It’s Prof. Alan Krueger, author of a forthcoming study of terrorism and lately featured here in one of See-Dub’s posts on myths (and truths) about terrorism. Good lord — he’s gone and validated the Bush doctrine.
On the demand side, terrorist organizations want to succeed. The costs of failure are high. So the organizations select more able participants—which again points to those who are better educated and better off economically.
One of the conclusions from the work of Laurence Iannaccone—whose paper, “The Market for Martyrs,” is supported by my own research—is that it is very difficult to effect change on the supply side. People who are willing to sacrifice themselves for a cause have diverse motivations. Some are motivated by nationalism, some by religious fanaticism, some by historical grievances, and so on. If we address one motivation and thus reduce one source on the supply side, there remain other motivations that will incite other people to terror.
That suggests to me that it makes sense to focus on the demand side, such as by degrading terrorist organizations’ financial and technical capabilities, and by vigorously protecting and promoting peaceful means of protest, so there is less demand for pursuing grievances through violent means. Policies intended to dampen the flow of people willing to join terrorist organizations, by contrast, strike me as less likely to succeed…
One set of factors that I examined did consistently raise the likelihood that people from a given country will participate in terrorism—namely, the suppression of civil liberties and political rights, including freedom of the press, the freedom to assemble, and democratic rights. Using data from the Freedom House Index, for example, I found that countries with low levels of civil liberties are more likely to be the countries of origin of the perpetrators of terrorist attacks. In addition, terrorists tend to attack nearby targets. Even international terrorism tends to be motivated by local concerns…
Consistent with the work on international terrorist incidents, countries with fewer civil liberties and political rights were more likely to be the birthplaces of foreign insurgents.
He’s not really validating the Bush doctrine since he says nothing about whether democracy could/should be imposed by force or how the formation of new political grievances as a result of that force might affect the supply of terror vis-a-vis the lowered demand. He does, however, seem to support Bush’s basic theory of how to solve the problem. Which isn’t especially controversial: Harvard, of all places, was turning out studies years ago connecting terror to political repression and the left for the most part has wised up enough to jihadi demographics that they don’t push too hard on the poverty angle anymore.
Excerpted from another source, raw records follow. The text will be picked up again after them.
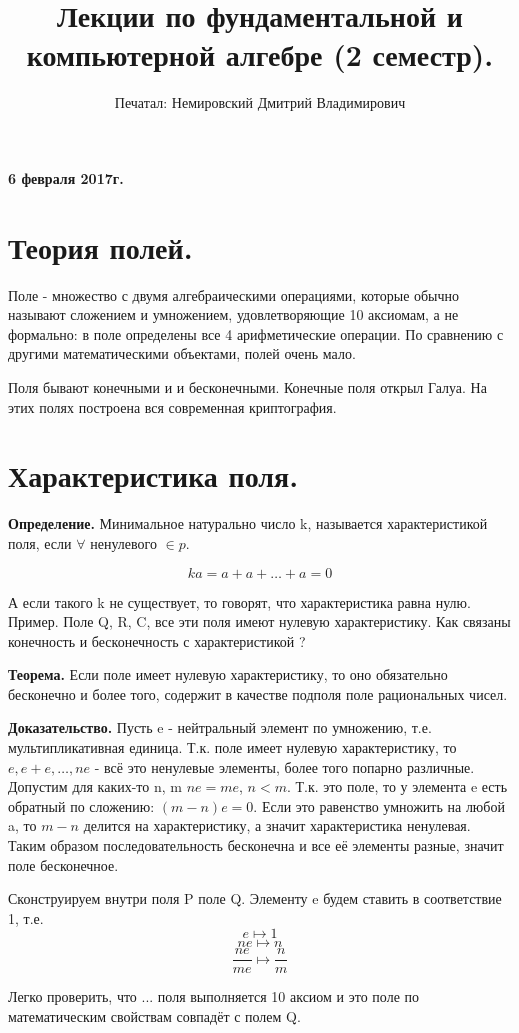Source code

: \documentclass{article}
\title{Лекции по фундаментальной и компьютерной алгебре (2 семестр).}
\author{Печатал: Немировский Дмитрий Владимирович}
\begin{document}
\maketitle
\textbf {6 февраля 2017г.}
\section*{Теория полей.}
Поле - множество с двумя алгебраическими операциями, которые обычно называют сложением и умножением, удовлетворяющие 10 аксиомам, а не формально: в поле определены все 4 арифметические операции. По сравнению с другими математическими объектами, полей очень мало.

Поля бывают конечными и и бесконечными. Конечные поля открыл Галуа. На этих полях построена вся современная криптография.

\section*{Характеристика поля.}
{\bf Определение.} Минимальное натурально число k, называется характеристикой поля, если $\forall$ ненулевого $\in p$. 

$$ka=a+a+\ldots+a=0$$

А если такого k не существует, то говорят, что характеристика равна нулю. Пример. Поле Q, R, C, все эти поля имеют нулевую характеристику.
Как связаны конечность и бесконечность с характеристикой ?

{\bf Теорема.} Если поле имеет нулевую характеристику, то оно обязательно бесконечно и более того, содержит в качестве подполя поле рациональных чисел.

{\bf Доказательство.} Пусть e - нейтральный элемент по умножению, т.е. мультипликативная единица. Т.к. поле имеет нулевую характеристику, то $e,e+e,\ldots,ne$ - всё это ненулевые элементы, более того попарно различные. Допустим для каких-то n, m $ne=me$, $n<m$. Т.к. это поле, то у элемента e есть обратный по сложению: $(m-n)e=0$. Если это равенство умножить на любой a, то $m-n$ делится на характеристику, а значит характеристика ненулевая. Таким образом последовательность бесконечна и  все её элементы разные, значит поле бесконечное.

Сконструируем внутри поля P поле Q. Элементу e будем ставить в соответствие 1, т.е. $$e\mapsto1$$ $$ne\mapsto n$$ $$\frac{ne}{me}\mapsto\frac{n}{m}$$

Легко проверить, что ... поля выполняется 10 аксиом и это поле по математическим свойствам совпадёт с полем Q.
\end{document}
It’s education and wealth, says Krueger, that frees the would-be Osama from worldly concerns like ekeing out a living and turns his mind towards grander things; hence his analogy of jihad to voting and protest, that are typically engaged in by the upper and middle class, than to basic criminal activity.
The weak spot here is how he shunts religious fanaticism off to the side as one of many intractable causes too numerous to resolve in toto and therefore not even worth addressing individually. That’s an awfully cavalier attitude to take when those various causes are all uniting under the banner of religious fanatics. Perhaps the next study will focus on a little cause and effect for that dimension of the problem. In the meantime, your exit question: How do Krueger’s findings bode for Musharraf’s emergency rule in Pakistan?